How to Collect an International Debt: The Creditor Playbook
How International Debt Collection Actually Works
Your debtor is in Frankfurt, Milan, Dubai, or Shenzhen. The invoice is 120 days past due. Emails are ignored, the account manager has gone quiet, and your domestic lawyer has politely noted that they cannot act outside the jurisdiction.
International debt collection is the structured recovery of a B2B receivable where the creditor sits in one country and the debtor sits in another. The mechanics are shaped by three layers: the governing law of the contract (chosen or determined by Rome I Regulation 593/2008 inside the EU), the procedural law of the debtor's jurisdiction, and the enforcement treaties that let a judgment or award cross borders.
A properly run file moves through six phases: verification and limitation check, formal demand in debtor's local language, local partner instruction, amicable negotiation (30-45 days), legal action, and enforcement. Skip the verification step and you may demand payment on a time-barred claim. A Spanish B2B claim is time-barred after five years. A German claim runs three years from the end of the year the invoice fell due. An Italian supply contract claim runs ten years. UK runs six years.

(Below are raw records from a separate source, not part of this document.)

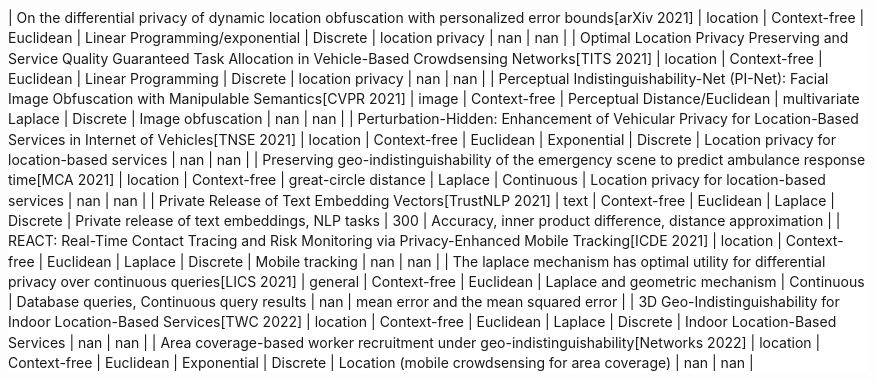 | On the differential privacy of dynamic location obfuscation with personalized error bounds[arXiv 2021]                                  | location       | Context-free  | Euclidean                                         | Linear Programming/exponential                                            | Discrete                | location privacy                                                                                             | nan                     | nan                                                                                                                           |
| Optimal Location Privacy Preserving and Service Quality Guaranteed Task Allocation in Vehicle-Based Crowdsensing Networks[TITS 2021]    | location       | Context-free  | Euclidean                                         | Linear Programming                                                        | Discrete                | location privacy                                                                                             | nan                     | nan                                                                                                                           |
| Perceptual Indistinguishability-Net (PI-Net): Facial Image Obfuscation with Manipulable Semantics[CVPR 2021]                            | image          | Context-free  | Perceptual Distance/Euclidean                     | multivariate Laplace                                                      | Discrete                | Image obfuscation                                                                                            | nan                     | nan                                                                                                                           |
| Perturbation-Hidden: Enhancement of Vehicular Privacy for Location-Based Services in Internet of Vehicles[TNSE 2021]                    | location       | Context-free  | Euclidean                                         | Exponential                                                               | Discrete                | Location privacy for location-based services                                                                 | nan                     | nan                                                                                                                           |
| Preserving geo-indistinguishability of the emergency scene to predict ambulance response time[MCA 2021]                                 | location       | Context-free  | great-circle distance                             | Laplace                                                                   | Continuous              | Location privacy for location-based services                                                                 | nan                     | nan                                                                                                                           |
| Private Release of Text Embedding Vectors[TrustNLP 2021]                                                                                | text           | Context-free  | Euclidean                                         | Laplace                                                                   | Discrete                | Private release of text embeddings, NLP tasks                                                                | 300                     | Accuracy, inner product difference, distance approximation                                                                    |
| REACT: Real-Time Contact Tracing and Risk  Monitoring via Privacy-Enhanced Mobile Tracking[ICDE 2021]                                   | location       | Context-free  | Euclidean                                         | Laplace                                                                   | Discrete                | Mobile tracking                                                                                              | nan                     | nan                                                                                                                           |
| The laplace mechanism has optimal utility for differential privacy over continuous queries[LICS 2021]                                   | general        | Context-free  | Euclidean                                         | Laplace and geometric mechanism                                           | Continuous              | Database queries, Continuous query results                                                                   | nan                     | mean error and the mean squared error                                                                                         |
| 3D Geo-Indistinguishability for Indoor Location-Based Services[TWC 2022]                                                                | location       | Context-free  | Euclidean                                         | Laplace                                                                   | Discrete                | Indoor Location-Based Services                                                                               | nan                     | nan                                                                                                                           |
| Area coverage-based worker recruitment under geo-indistinguishability[Networks 2022]                                                    | location       | Context-free  | Euclidean                                         | Exponential                                                               | Discrete                | Location (mobile crowdsensing for area coverage)                                                             | nan                     | nan                                                                                                                           |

The Legal Phase: Choosing the Right Procedural Weapon
Germany: Mahnverfahren under §§ 688-703d ZPO, 4-8 weeks to enforceable title if undisputed. Italy: decreto ingiuntivo Arts.633-656, 30-60 days. Spain: proceso monitorio Arts.812-818, no upper cap. EU cross-border: European Order for Payment under Regulation 1896/2006. UAE: Article 62 payment order under 2022 Civil Procedure Regulation. UK/Australia/Singapore: statutory demand under Insolvency Acts. Inside the EU, Brussels I Recast (Regulation 1215/2012) handles recognition — a German judgment is directly enforceable in France without exequatur. Regulation 655/2014 adds the European Account Preservation Order for pre-judgment bank account freezing.
Arbitration and the New York Convention: The Global Enforcement Layer
Outside the EU, judgment portability collapses. The New York Convention 1958 on the Recognition and Enforcement of Foreign Arbitral Awards has 172+ Contracting States. An ICC, LCIA, SIAC, or HKIAC award rendered in Paris, London, Singapore, or Hong Kong is enforceable in almost every commercially relevant jurisdiction on earth.
How do you collect an international debt?
Collect an international debt by verifying the claim against the debtor's local statute of limitations, sending a formal demand in the local language through the locally recognised channel, instructing a licensed local partner in the debtor's country, negotiating during a 30-45 day amicable phase, then escalating to a payment order, civil action, or arbitration, followed by bailiff enforcement and remittance.